- Problem
- Background
- Proposal
- Rationale based on Carbon's goals
- Caveats
- Alternatives considered
The var
statement is noted in the
language overview,
but is provisional — no justification has been provided. Variable declarations
are fundamental, and it should be clear to what degree the current syntax is
adopted.
It's expected that after the adoption of this proposal, var
syntax will still
not be finalized: the proposal is an experiment.
Although constants are naturally related to variables, this proposal does not include any syntax for constants. This is expected to be revisited later.

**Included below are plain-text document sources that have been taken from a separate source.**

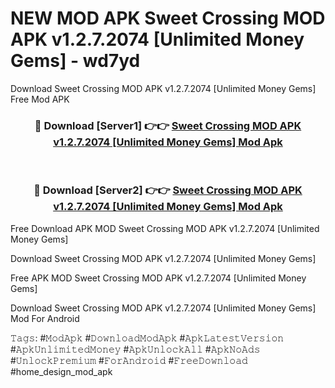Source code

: # NEW MOD APK Sweet Crossing MOD APK v1.2.7.2074 [Unlimited Money Gems] - wd7yd
Download Sweet Crossing MOD APK v1.2.7.2074 [Unlimited Money Gems] Free Mod APK

<div align="center">
<h3>🔴 Download [Server1] 👉👉 <a href="https://apk-comot.site?title=Sweet_Crossing_MOD_APK_v1.2.7.2074_[Unlimited_Money_Gems]">Sweet Crossing MOD APK v1.2.7.2074 [Unlimited Money Gems] Mod Apk</a></h3><br>

<h3>🔴 Download [Server2] 👉👉 <a href="https://apk-comot.site?title=Sweet_Crossing_MOD_APK_v1.2.7.2074_[Unlimited_Money_Gems]">Sweet Crossing MOD APK v1.2.7.2074 [Unlimited Money Gems] Mod Apk</a></h3>
</div>


Free Download APK MOD Sweet Crossing MOD APK v1.2.7.2074 [Unlimited Money Gems]

Download Sweet Crossing MOD APK v1.2.7.2074 [Unlimited Money Gems] 

Free APK MOD Sweet Crossing MOD APK v1.2.7.2074 [Unlimited Money Gems] 

Download Sweet Crossing MOD APK v1.2.7.2074 [Unlimited Money Gems] Mod For Android

𝚃𝚊𝚐𝚜: #𝙼𝚘𝚍𝙰𝚙𝚔 #𝙳𝚘𝚠𝚗𝚕𝚘𝚊𝚍𝙼𝚘𝚍𝙰𝚙𝚔 #𝙰𝚙𝚔𝙻𝚊𝚝𝚎𝚜𝚝𝚅𝚎𝚛𝚜𝚒𝚘𝚗 #𝙰𝚙𝚔𝚄𝚗𝚕𝚒𝚖𝚒𝚝𝚎𝚍𝙼𝚘𝚗𝚎𝚢 #𝙰𝚙𝚔𝚄𝚗𝚕𝚘𝚌𝚔𝙰𝚕𝚕 #𝙰𝚙𝚔𝙽𝚘𝙰𝚍𝚜 #𝚄𝚗𝚕𝚘𝚌𝚔𝙿𝚛𝚎𝚖𝚒𝚞𝚖 #𝙵𝚘𝚛𝙰𝚗𝚍𝚛𝚘𝚒𝚍 #𝙵𝚛𝚎𝚎𝙳𝚘𝚠𝚗𝚕𝚘𝚊𝚍 #home_design_mod_apk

In this proposal, "variable" is defined as an identifier referring to a mutable value.
Questions have come up about:
- The type system
- Type checking
- Scoping
All of these are important features. However, in the interest of small proposals, they are out of scope of this proposal.
Variables are standard in many languages. Some various forms to consider are:
-
C++:
int x; int y = 0; bool a = true, *b = nullptr, c;
-
Python:
x = None y = 0 z: int = 7 # Added by PEP 526.
-
Swift:
var x = 0 var y: Int = 0 var z: Int
-
TypeScript
let y: Number = 0; var x = 0; # Legacy from JavaScript.
-
Rust
let mut x = 0; let mut y: i32 = 0; let mut z: i32;
-
Go
var x = 0 y := 0 var z int var a, b = true, false
-
Visual Basic
Dim x As Integer = 3
Carbon should adopt var <type> <identifier> [ = <value> ];
syntax for variable
statements.
Considerations for this syntax are:
- Type and identifier ordering: The ordering of
<type>
before<identifier>
reflects the typical C++ ordering syntax.- Some C++ syntax can put type information after the identifier, such as
int x[6];
. Carbon should be expected to place that as part of the type.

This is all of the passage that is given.